TRY IT:
Would you return the lines between the one holding "### essay_id = HL_AL_authorID-7_essayID-348_dev-188" and the one holding "### essay_id = FL_Al_authorID-14_essayID-591_dev-192", inclusive, and only those, exactly as they stand in the listing below?
=== DATASET ENTRIES ===
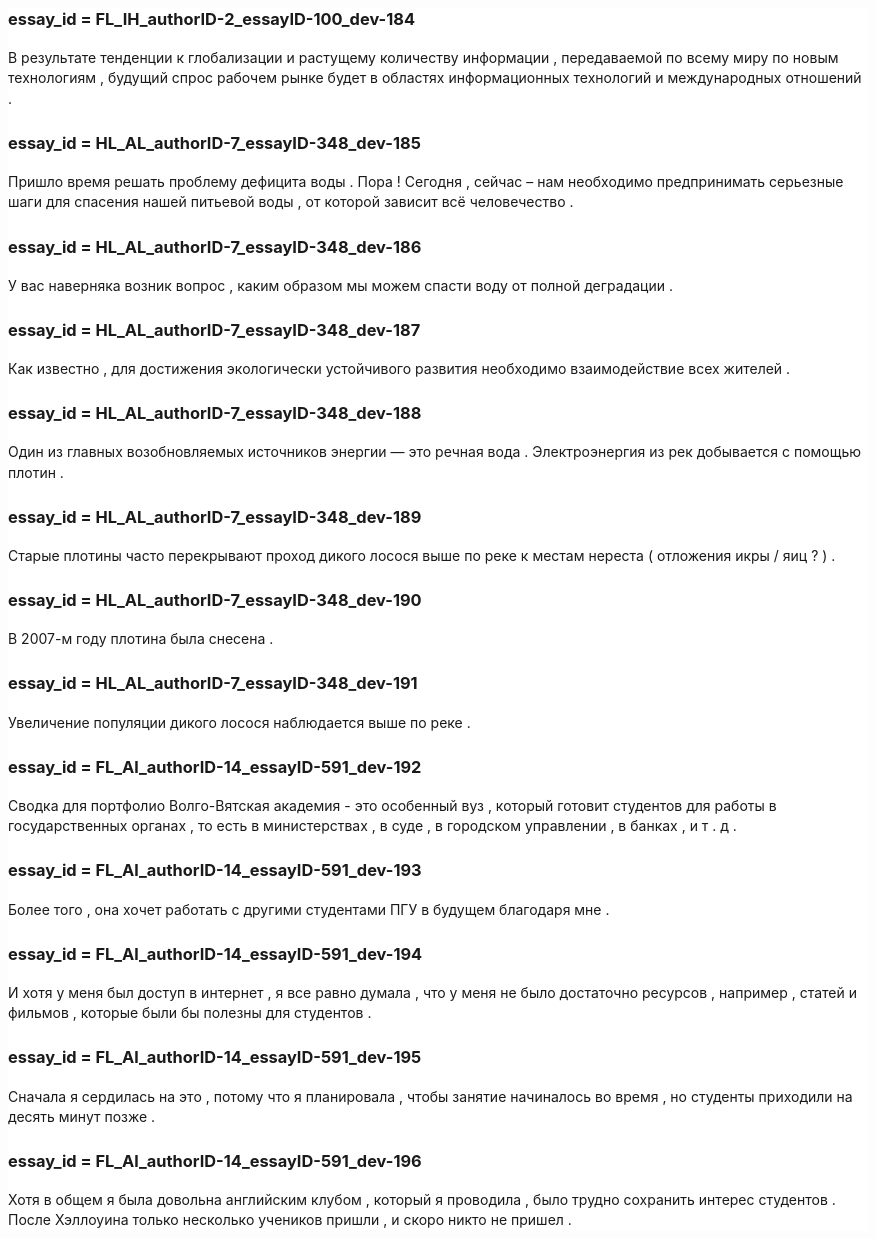 ### essay_id = FL_IH_authorID-2_essayID-100_dev-184
В результате тенденции к глобализации и растущему количеству информации , передаваемой по всему миру по новым технологиям , будущий спрос рабочем рынке будет в областях информационных технологий и международных отношений . 

### essay_id = HL_AL_authorID-7_essayID-348_dev-185
Пришло время решать проблему дефицита воды . Пора ! Сегодня , сейчас – нам необходимо предпринимать серьезные шаги для спасения нашей питьевой воды , от которой зависит всё человечество . 

### essay_id = HL_AL_authorID-7_essayID-348_dev-186
У вас наверняка возник вопрос , каким образом мы можем спасти воду от полной деградации . 

### essay_id = HL_AL_authorID-7_essayID-348_dev-187
Как известно , для достижения экологически устойчивого развития необходимо взаимодействие всех жителей . 

### essay_id = HL_AL_authorID-7_essayID-348_dev-188
Один из главных возобновляемых источников энергии — это речная вода . Электроэнергия из рек добывается с помощью плотин . 

### essay_id = HL_AL_authorID-7_essayID-348_dev-189
Старые плотины часто перекрывают проход дикого лосося выше по реке к местам нереста ( отложения икры / яиц ? ) . 

### essay_id = HL_AL_authorID-7_essayID-348_dev-190
В 2007-м году плотина была снесена . 

### essay_id = HL_AL_authorID-7_essayID-348_dev-191
Увеличение популяции дикого лосося наблюдается выше по реке . 

### essay_id = FL_Al_authorID-14_essayID-591_dev-192
Сводка для портфолио Волго-Вятская академия - это особенный вуз , который готовит студентов для работы в государственных органах , то есть в министерствах , в суде , в городском управлении , в банках , и т . д . 

### essay_id = FL_Al_authorID-14_essayID-591_dev-193
Более того , она хочет работать с другими студентами ПГУ в будущем благодаря мне . 

### essay_id = FL_Al_authorID-14_essayID-591_dev-194
И хотя у меня был доступ в интернет , я все равно думала , что у меня не было достаточно ресурсов , например , статей и фильмов , которые были бы полезны для студентов . 

### essay_id = FL_Al_authorID-14_essayID-591_dev-195
Сначала я сердилась на это , потому что я планировала , чтобы занятие начиналось во время , но студенты приходили на десять минут позже . 

### essay_id = FL_Al_authorID-14_essayID-591_dev-196
Хотя в общем я была довольна английским клубом , который я проводила , было трудно сохранить интерес студентов . После Хэллоуина только несколько учеников пришли , и скоро никто не пришел .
===
REPLY TO THE TASK:
### essay_id = HL_AL_authorID-7_essayID-348_dev-188
Один из главных возобновляемых источников энергии — это речная вода . Электроэнергия из рек добывается с помощью плотин . 

### essay_id = HL_AL_authorID-7_essayID-348_dev-189
Старые плотины часто перекрывают проход дикого лосося выше по реке к местам нереста ( отложения икры / яиц ? ) . 

### essay_id = HL_AL_authorID-7_essayID-348_dev-190
В 2007-м году плотина была снесена . 

### essay_id = HL_AL_authorID-7_essayID-348_dev-191
Увеличение популяции дикого лосося наблюдается выше по реке . 

### essay_id = FL_Al_authorID-14_essayID-591_dev-192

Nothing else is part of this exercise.